Dalam kesempatan tersebut, Wabup Fajar menyoroti maraknya permasalahan pinjaman online (pinjol) yang kerap menjerat warga, terutama kaum ibu. “Bunga Pinjol ini tidak masuk akal, akibatnya banyak yang terjerat utang, bahkan memicu kekerasan dalam rumah tangga dan perceraian,” ujarnya tegas.
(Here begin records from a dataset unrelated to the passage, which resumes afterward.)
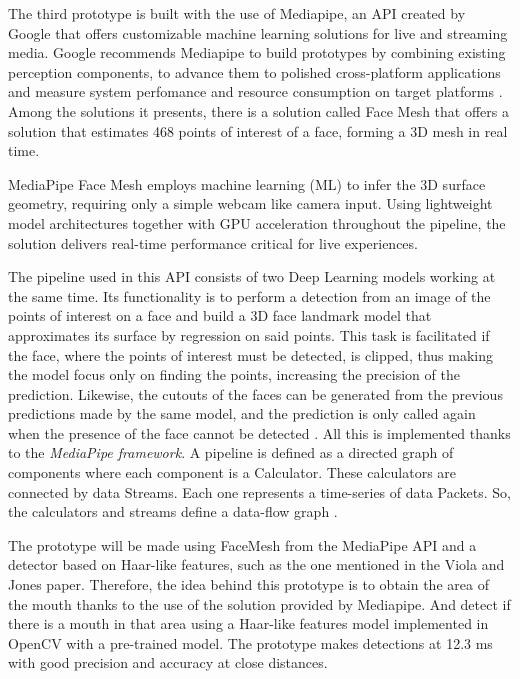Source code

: The third prototype is built with the use of Mediapipe, an API created by Google that offers customizable machine learning solutions for live and streaming media.
Google recommends Mediapipe to build prototypes by combining existing perception components, to advance them to polished cross-platform applications and measure system perfomance and resource consumption on target platforms \cite{mediapipe}. Among the solutions it presents, there is a solution called Face Mesh that offers a solution that estimates 468 points of interest of a face, forming a 3D mesh in real time.

\vspace{-0.3cm}
MediaPipe Face Mesh employs machine learning (ML) to infer the 3D surface geometry, requiring only a simple webcam like camera input. Using lightweight model architectures together with GPU acceleration throughout the pipeline, the solution delivers real-time performance critical for live experiences.

\vspace{-0.3cm}
The pipeline used in this API consists of two Deep Learning models working at the same time. Its functionality is to perform a detection from an image of the points of interest on a face and build a 3D face landmark model that approximates its surface by regression on said points. This task is facilitated if the face, where the points of interest must be detected, is clipped, thus making the model focus only on finding the points, increasing the precision of the prediction. Likewise, the cutouts of the faces can be generated from the previous predictions made by the same model, and the prediction is only called again when the presence of the face cannot be detected \cite{faceMesh}. All this is implemented thanks to the \textit{MediaPipe framework}. A pipeline is defined as a directed graph of components where each component is a Calculator. These calculators are connected by data Streams. Each one represents a time-series of data Packets. So, the calculators and streams define a data-flow graph \cite{mediapipe}.

\vspace{-0.3cm}
The prototype will be made using FaceMesh from the MediaPipe API and a detector based on Haar-like features, such as the one mentioned in the Viola and Jones paper. Therefore, the idea behind this prototype is to obtain the area of the mouth thanks to the use of the solution provided by Mediapipe. And detect if there is a mouth in that area using a Haar-like features model implemented in OpenCV with a pre-trained model. The prototype makes detections at 12.3 ms with good precision and accuracy at close distances.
Selain itu, ia mengungkap keprihatinannya terhadap fenomena pernikahan dini yang masih terjadi di Sumedang. “Banyak putri kita yang baru berusia 16 tahun sudah menikah dan memiliki anak. Ini jelas belum siap secara mental maupun finansial,” tambahnya.

Wabup Fajar juga menekankan pentingnya membangun mentalitas dan karakter SDM perempuan yang kuat, berdaya, dan adaptif terhadap tantangan zaman. Ia membuka peluang kolaborasi antara Aisyiyah dengan Pemerintah Daerah, termasuk rencana pembentukan Majelis Taklim khusus perempuan dan pelibatan Aisyiyah dalam berbagai kegiatan kemasyarakatan seperti panen raya serta Peringatan Hari Besar Nasional (PHBN).

“Peran Aisyiyah sangat dibutuhkan, apalagi dalam mendukung Visi Indonesia Emas 2045. Pemerintah siap berkolaborasi agar perempuan Sumedang semakin mandiri, berdaya, dan berkontribusi nyata bagi kemajuan daerah,” pungkasnya.